Re: [Wikidata] Lists of things as entities in Wikidata

2015-06-15 Thread Stas Malyshev
Hi!

> In Freebase, we had bot scripts that went through and removed "Lists of
> Things" topic entities since they are lists of entities and not useful
> clumped together and normalized in a graph database.

Why delete them? Wikidata has a number of things which are not your
standard "entity" - lists, sources, news, quotes, service entries,
narrative articles (e.g.
https://en.wikipedia.org/wiki/Control_of_fire_by_early_humans - it's not
exactly "entity" like "human" or "fire"), etc. So I don't think the
approach that singles out and excludes lists would help much - if you
have an application that needs "individual entities" like "Douglas
Adams" or "London" and exclude other types will have to exclude much
more than just lists - but I think the approach of asking for exactly
what you need and ignoring the rest may prove more efficient. I'm not
sure there's really well-defined criteria to specify what "individual
entity" actually is - I'm sure you have one that matches your
application, but some other application may have completely different one.
Generally, this can be solved by better classification I think, but so
far I'm not sure what to base this classification on.
-- 
Stas Malyshev
smalys...@wikimedia.org

___
Wikidata mailing list
Wikidata@lists.wikimedia.org
https://lists.wikimedia.org/mailman/listinfo/wikidata


Re: [Wikidata] Lists of things as entities in Wikidata

2015-06-15 Thread Thomas Douillard
We can create as many specialized classes as we want.
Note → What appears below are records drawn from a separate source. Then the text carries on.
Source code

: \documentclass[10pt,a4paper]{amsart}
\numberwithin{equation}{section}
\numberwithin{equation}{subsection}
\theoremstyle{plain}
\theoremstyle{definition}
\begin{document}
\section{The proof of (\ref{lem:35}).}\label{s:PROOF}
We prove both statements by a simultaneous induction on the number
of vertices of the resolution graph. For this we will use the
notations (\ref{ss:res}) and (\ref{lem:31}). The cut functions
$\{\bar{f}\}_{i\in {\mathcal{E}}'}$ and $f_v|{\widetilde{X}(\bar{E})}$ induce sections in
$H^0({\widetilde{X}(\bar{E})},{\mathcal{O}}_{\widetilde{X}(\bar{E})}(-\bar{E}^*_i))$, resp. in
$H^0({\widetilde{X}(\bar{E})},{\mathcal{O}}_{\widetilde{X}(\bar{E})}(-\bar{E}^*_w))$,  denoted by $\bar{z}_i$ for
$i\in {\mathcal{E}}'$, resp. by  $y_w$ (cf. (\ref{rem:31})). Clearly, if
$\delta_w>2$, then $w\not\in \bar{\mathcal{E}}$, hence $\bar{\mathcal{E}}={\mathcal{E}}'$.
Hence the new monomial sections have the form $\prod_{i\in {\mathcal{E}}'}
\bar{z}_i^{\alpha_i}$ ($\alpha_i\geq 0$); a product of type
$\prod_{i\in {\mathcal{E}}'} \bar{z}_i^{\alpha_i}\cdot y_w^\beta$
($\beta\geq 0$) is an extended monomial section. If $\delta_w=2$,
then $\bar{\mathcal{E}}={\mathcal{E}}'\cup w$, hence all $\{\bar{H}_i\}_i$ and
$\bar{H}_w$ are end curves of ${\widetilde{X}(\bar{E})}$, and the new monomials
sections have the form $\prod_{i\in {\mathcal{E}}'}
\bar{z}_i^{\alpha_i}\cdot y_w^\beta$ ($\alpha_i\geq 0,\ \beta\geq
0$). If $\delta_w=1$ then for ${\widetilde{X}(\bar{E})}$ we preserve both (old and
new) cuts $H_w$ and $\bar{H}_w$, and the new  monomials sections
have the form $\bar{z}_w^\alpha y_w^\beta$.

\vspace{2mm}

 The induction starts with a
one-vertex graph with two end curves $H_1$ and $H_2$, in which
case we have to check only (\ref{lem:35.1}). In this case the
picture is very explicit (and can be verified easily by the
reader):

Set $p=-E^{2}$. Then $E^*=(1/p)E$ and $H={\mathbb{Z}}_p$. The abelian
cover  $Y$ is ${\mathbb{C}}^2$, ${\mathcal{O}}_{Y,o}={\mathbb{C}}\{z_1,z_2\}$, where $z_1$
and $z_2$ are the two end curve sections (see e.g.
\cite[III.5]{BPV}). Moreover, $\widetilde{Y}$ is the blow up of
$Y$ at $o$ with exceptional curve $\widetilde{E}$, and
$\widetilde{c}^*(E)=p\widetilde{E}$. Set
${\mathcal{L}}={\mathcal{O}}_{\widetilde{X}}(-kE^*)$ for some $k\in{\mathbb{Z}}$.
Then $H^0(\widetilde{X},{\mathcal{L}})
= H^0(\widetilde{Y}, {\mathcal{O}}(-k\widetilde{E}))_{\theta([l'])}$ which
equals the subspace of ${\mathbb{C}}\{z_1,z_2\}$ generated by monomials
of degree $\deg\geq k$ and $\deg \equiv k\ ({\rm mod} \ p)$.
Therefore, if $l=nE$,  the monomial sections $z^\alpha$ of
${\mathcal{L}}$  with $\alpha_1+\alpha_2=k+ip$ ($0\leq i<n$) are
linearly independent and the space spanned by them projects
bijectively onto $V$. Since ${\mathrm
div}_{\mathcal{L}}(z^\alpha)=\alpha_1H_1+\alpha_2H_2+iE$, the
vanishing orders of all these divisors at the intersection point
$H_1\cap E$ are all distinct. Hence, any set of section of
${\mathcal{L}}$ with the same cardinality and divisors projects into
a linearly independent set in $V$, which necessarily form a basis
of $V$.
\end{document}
That lists are more
specific than classes is not a fatality.

I think having a list about instances of a concept proves the concept is
useful, so that the class is something that could exists. Moreother if we
manually mark an item as an instance of such a class, in only one statement
we add a lot of informations and maybe a few properties could be
automatically added by a bot.

2015-06-15 18:09 GMT+02:00 Romaine Wiki :

> Also the list entity has a function. The function of *instance of* is to
> identify what a page is about. A database is built on consistency, the list
> entity does do that for lists. A list is a very special type of a subject
> in comparison to other articles. It isn't linked through topic type
> properties. By using a list entity this kind of items are identified as
> such. Likewise for dps, categories, templates, etc.
>
> Romaine
>
> 2015-06-15 17:53 GMT+02:00 Benjamin Good :
>
>> This is an important question.  There are apparently 196,839 known list
>> items based on a query for instanceOf Wikipedia list item
>> (CLAIM[31:13406463])
>>
>> http://tools.wmflabs.org/autolist/autolist1.html?q=CLAIM%5B31%3A13406463%5D
>>
>> I tend to agree with Thad that these kinds of items aren't really what we
>> want filling in WikiData.  In fact replacing them with the ability to
>> generate them automatically based on queries is a primary use case for
>> wikidata.  But just deleting them doesn't entirely make sense either
>> because they are key signposts into things that ought to be brought into
>> wikidata properly.  The items in these lists clearly matter..
>>
>> Ideally we could generate a bot that would examine each of these lists
>> and identify the unifying properties that should be added to the items
>> within the list that would enable the list to be reproduced by a query.
>>
>> I disagree that this reasoning suggests deleting items about categories
>> and disambiguation pages. - both of these clearly have functions in
>> wikidata.  I'm not sure what the function of a list entity is.
>>
>>
>> On Mon, Jun 15, 2015 at 8:47 AM, Federico Leva (Nemo) > > wrote:
>>
>>> By this reasoning we should also delete items about categories or
>>> disambiguation pages.
>>>
>>> Thad Guidry, 15/06/2015 17:21:
>>>
 Ex. List of tallest buildings in Wuhan -
 https://www.wikidata.org/wiki/Q6642364

>>>
>>> What's the issue here? The item doesn't actually contain any list, there
>>> is no duplication or information "clumped together".
>>>
>>> Nemo
>>>
>>>
>>> ___
>>> Wikidata mailing list
>>> Wikidata@lists.wikimedia.org
>>> https://lists.wikimedia.org/mailman/listinfo/wikidata
>>>
>>
>>
>> ___
>> Wikidata mailing list
>> Wikidata@lists.wikimedia.org
>> https://lists.wikimedia.org/mailman/listinfo/wikidata
>>
>>
>
> ___
> Wikidata mailing list
> Wikidata@lists.wikimedia.org
> https://lists.wikimedia.org/mailman/listinfo/wikidata
>
>
___
Wikidata mailing list
Wikidata@lists.wikimedia.org
https://lists.wikimedia.org/mailman/listinfo/wikidata


Re: [Wikidata] Lists of things as entities in Wikidata

2015-06-15 Thread Thomas Douillard
We already does, all Wikimedia entities are marked as instance of
''Wikidata entity'' (or Wikidata page) or any subclass of them.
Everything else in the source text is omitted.